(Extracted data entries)

--- START ---

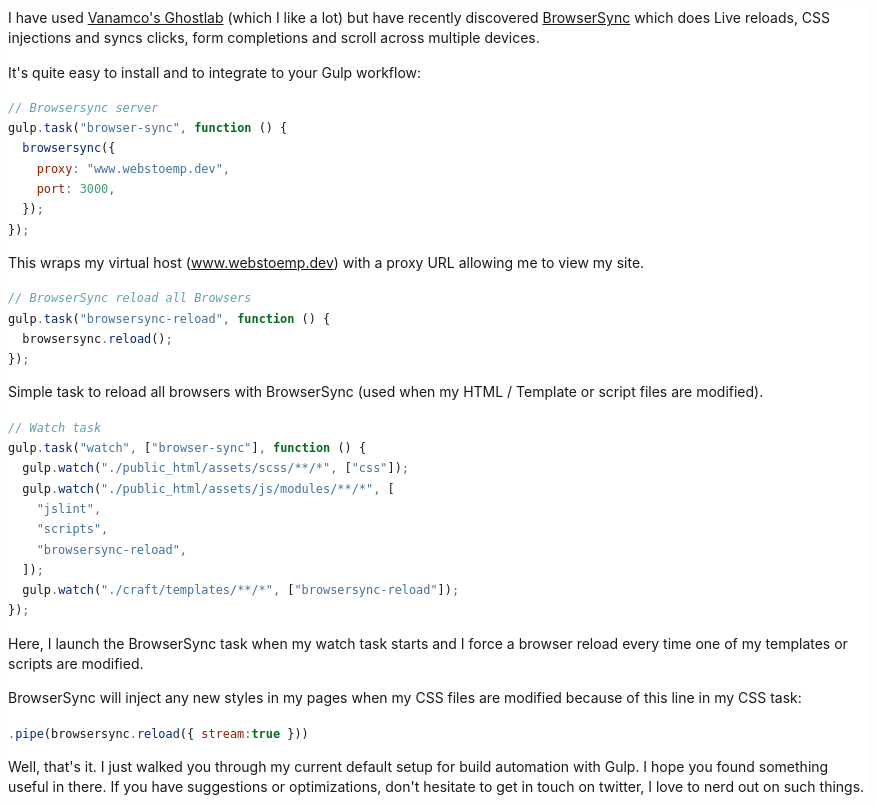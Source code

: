 I have used [Vanamco's Ghostlab](http://vanamco.com/ghostlab/) (which I like a lot) but have recently discovered [BrowserSync](http://www.browsersync.io/) which does Live reloads, CSS injections and syncs clicks, form completions and scroll across multiple devices.

It's quite easy to install and to integrate to your Gulp workflow:

```javascript
// Browsersync server
gulp.task("browser-sync", function () {
  browsersync({
    proxy: "www.webstoemp.dev",
    port: 3000,
  });
});
```

This wraps my virtual host (www.webstoemp.dev) with a proxy URL allowing me to view my site.

```javascript
// BrowserSync reload all Browsers
gulp.task("browsersync-reload", function () {
  browsersync.reload();
});
```

Simple task to reload all browsers with BrowserSync (used when my HTML / Template or script files are modified).

```javascript
// Watch task
gulp.task("watch", ["browser-sync"], function () {
  gulp.watch("./public_html/assets/scss/**/*", ["css"]);
  gulp.watch("./public_html/assets/js/modules/**/*", [
    "jslint",
    "scripts",
    "browsersync-reload",
  ]);
  gulp.watch("./craft/templates/**/*", ["browsersync-reload"]);
});
```

Here, I launch the BrowserSync task when my watch task starts and I force a browser reload every time one of my templates or scripts are modified.

BrowserSync will inject any new styles in my pages when my CSS files are modified because of this line in my CSS task:

```javascript
.pipe(browsersync.reload({ stream:true }))
```

Well, that's it. I just walked you through my current default setup for build automation with Gulp. I hope you found something useful in there. If you have suggestions or optimizations, don't hesitate to get in touch on twitter, I love to nerd out on such things.

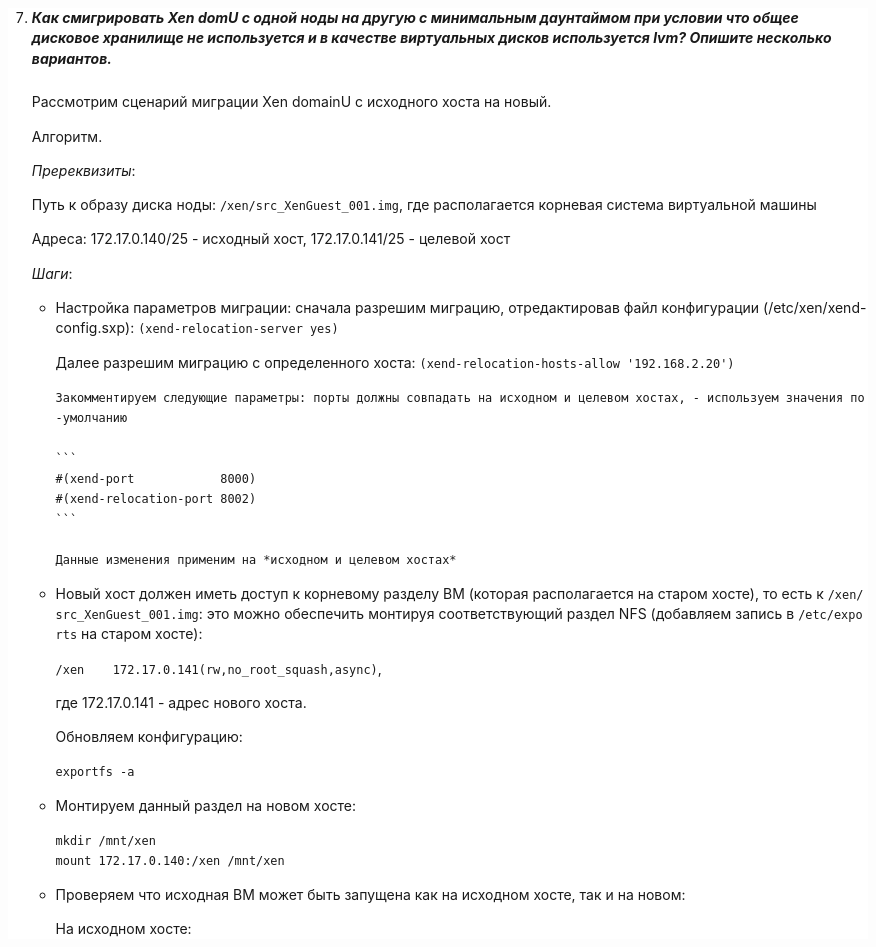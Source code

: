 7. ##### Как смигрировать Xen domU с одной ноды на другую с минимальным даунтаймом при условии что общее дисковое хранилище не используется и в качестве виртуальных дисков используется lvm? Опишите несколько вариантов.

    Рассмотрим сценарий миграции Xen domainU с исходного хоста на новый.

    Алгоритм.

    *Пререквизиты*:

    Путь к образу диска ноды: `/xen/src_XenGuest_001.img`, где располагается корневая система виртуальной машины

    Адреса: 172.17.0.140/25 - исходный хост, 172.17.0.141/25 - целевой хост

    *Шаги*:

    - Настройка параметров миграции: сначала разрешим миграцию, отредактировав файл конфигурации (/etc/xen/xend-config.sxp):
            ```
            (xend-relocation-server yes)
            ```

         Далее разрешим миграцию с определенного хоста:
             ```
             (xend-relocation-hosts-allow '192.168.2.20')
             ```

          Закомментируем следующие параметры: порты должны совпадать на исходном и целевом хостах, - используем значения по-умолчанию

          ```
          #(xend-port            8000)
          #(xend-relocation-port 8002)
          ```

          Данные изменения применим на *исходном и целевом хостах*

    - Новый хост должен иметь доступ к корневому разделу ВМ (которая располагается на старом хосте), то есть к `/xen/src_XenGuest_001.img`: это можно обеспечить монтируя соответствующий раздел NFS (добавляем запись в `/etc/exports` на старом хосте):

        `/xen    172.17.0.141(rw,no_root_squash,async)`, 

        где 172.17.0.141 - адрес нового хоста. 

        Обнoвляем конфигурацию:

        `exportfs -a`

    - Монтируем данный раздел на новом хосте:

        ```
        mkdir /mnt/xen
        mount 172.17.0.140:/xen /mnt/xen
        ```

    - Проверяем что исходная ВМ может быть запущена как на исходном хосте, так и на новом:

        На исходном хосте:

--- END ---

WHAT THE EXERCISE ASKS:
Write down every line of the data above that includes the string "task".

RESULT BELOW:
gulp.task("browser-sync", function () {
gulp.task("browsersync-reload", function () {
Simple task to reload all browsers with BrowserSync (used when my HTML / Template or script files are modified).
// Watch task
gulp.task("watch", ["browser-sync"], function () {
Here, I launch the BrowserSync task when my watch task starts and I force a browser reload every time one of my templates or scripts are modified.
BrowserSync will inject any new styles in my pages when my CSS files are modified because of this line in my CSS task:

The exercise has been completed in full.